Sneak rolled her eyes and produced the items from her handbag, shoving them back onto the table.

“This video of Dayly,” I said. “It’s amateur porn.”

“From a paid site.” Sneak nodded as she spoke. “Viewer pays a fee to watch. The poster gets a cut of the profits. Maybe she was hard up for cash and did something stupid. Maybe her boyfriend filmed them and posted the video, hoping she’d never find out about it.”

“This guy is her boyfriend?” I asked. “Or is he just some douchebag?”

“Boyfriend, apparently. I’ve got the name, the address. Dimitri Lincoln. He’s bad people. We need to talk to him, see what he knows. But he lives out in Temple City. If Dayly was willingly doing amateur porn, she was starting to circle the toilet. It’s how I started in the industry. I let a guy take some pictures of me to get money for Vicodin. Then I was giving blow jobs. Then I was out on street corners. If she was mixing with the wrong crowd, I want to know who was in that crowd.”

“Okay.” I nodded. “Sounds like a good lead.”

“But Temple City is a hell of a cab ride. We’re going to need money and a car.”

“Right,” I said.

“I spent some of last night trying to get hold of a car,” she said. “No luck. Money’s tight. What about you? What about that woman who’s got your kid? Will she loan you a car for a couple of weeks?”

“She might, but I don’t want to do that,” I said. “I look like enough of a fuck-up already. I can’t have her and her husband thinking I can’t handle myself, or they’ll never agree to increased custody of Jamie.” I tapped the tabletop with my fork. A thought that had been pushing its way into the back of my brain was now surging toward the front, and try as I might to suppress it, it was demanding to be acknowledged. Sneak seemed to know it. She was watching my face.

“I have to go see my kid,” I said. “We’ll meet up after that.”

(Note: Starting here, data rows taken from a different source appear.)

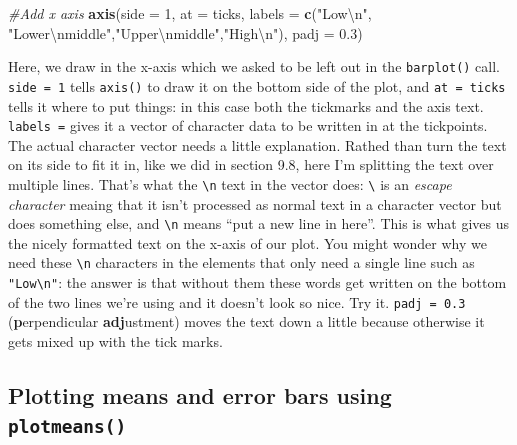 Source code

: \documentclass[
]{book}
\newenvironment{Shaded}{\begin{snugshade}}{\end{snugshade}}
\newcommand{\CharTok}[1]{\textcolor[rgb]{0.31,0.60,0.02}{#1}}
\newcommand{\CommentTok}[1]{\textcolor[rgb]{0.56,0.35,0.01}{\textit{#1}}}
\newcommand{\DataTypeTok}[1]{\textcolor[rgb]{0.13,0.29,0.53}{#1}}
\newcommand{\DecValTok}[1]{\textcolor[rgb]{0.00,0.00,0.81}{#1}}
\newcommand{\FloatTok}[1]{\textcolor[rgb]{0.00,0.00,0.81}{#1}}
\newcommand{\KeywordTok}[1]{\textcolor[rgb]{0.13,0.29,0.53}{\textbf{#1}}}
\newcommand{\NormalTok}[1]{#1}
\newcommand{\StringTok}[1]{\textcolor[rgb]{0.31,0.60,0.02}{#1}}
\begin{document}
\begin{Shaded}
\begin{Highlighting}[]
\CommentTok{#Add x axis}
\KeywordTok{axis}\NormalTok{(}\DataTypeTok{side =} \DecValTok{1}\NormalTok{, }
     \DataTypeTok{at =}\NormalTok{ ticks, }
     \DataTypeTok{labels =} \KeywordTok{c}\NormalTok{(}\StringTok{"Low}\CharTok{\textbackslash{}n}\StringTok{"}\NormalTok{, }\StringTok{"Lower}\CharTok{\textbackslash{}n}\StringTok{middle"}\NormalTok{,}\StringTok{"Upper}\CharTok{\textbackslash{}n}\StringTok{middle"}\NormalTok{,}\StringTok{"High}\CharTok{\textbackslash{}n}\StringTok{"}\NormalTok{), }
     \DataTypeTok{padj =} \FloatTok{0.3}\NormalTok{)}
\end{Highlighting}
\end{Shaded}

Here, we draw in the x-axis which we asked to be left out in the \texttt{barplot()} call. \texttt{side\ =\ 1} tells \texttt{axis()} to draw it on the bottom side of the plot, and \texttt{at\ =\ ticks} tells it where to put things: in this case both the tickmarks and the axis text. \texttt{labels\ =} gives it a vector of character data to be written in at the tickpoints. The actual character vector needs a little explanation. Rathed than turn the text on its side to fit it in, like we did in section 9.8, here I'm splitting the text over multiple lines. That's what the \texttt{\textbackslash{}n} text in the vector does: \texttt{\textbackslash{}} is an \emph{escape character} meaing that it isn't processed as normal text in a character vector but does something else, and \texttt{\textbackslash{}n} means ``put a new line in here''. This is what gives us the nicely formatted text on the x-axis of our plot. You might wonder why we need these \texttt{\textbackslash{}n} characters in the elements that only need a single line such as \texttt{"Low\textbackslash{}n"}: the answer is that without them these words get written on the bottom of the two lines we're using and it doesn't look so nice. Try it. \texttt{padj\ =\ 0.3} (\textbf{p}erpendicular \textbf{adj}ustment) moves the text down a little because otherwise it gets mixed up with the tick marks.

\hypertarget{plotting-means-and-error-bars-using-plotmeans}{%
\subsection{\texorpdfstring{Plotting means and error bars using \texttt{plotmeans()}}{Plotting means and error bars using plotmeans()}}\label{plotting-means-and-error-bars-using-plotmeans}}
\end{document}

“You got an idea?” she asked.

“Yeah,” I sighed. “But I really, really don’t want to do it.”

Dear John,

My name is Dayly Lawlor. You don’t know me, but if you’ve got a good memory, maybe you’ll recognize my last name. A week ago I was sitting watching the news in my apartment with my mother, and a report came on about three million dollars cash found in suitcases, buried in the desert in Pasadena. Some builders found it, I think. (I have no idea why they involved the police and didn’t just run off with it.) The report said the money probably belonged to a San Quentin death-row inmate named John Fishwick, who buried it there for safekeeping before he was arrested. Some criminologist they dragged on the show said he agreed. I’d never heard of you before, but my mom laughed and said she slept with you a long time ago. Actually, she knew exactly how long it had been: twenty years. I’m 19 years old in February.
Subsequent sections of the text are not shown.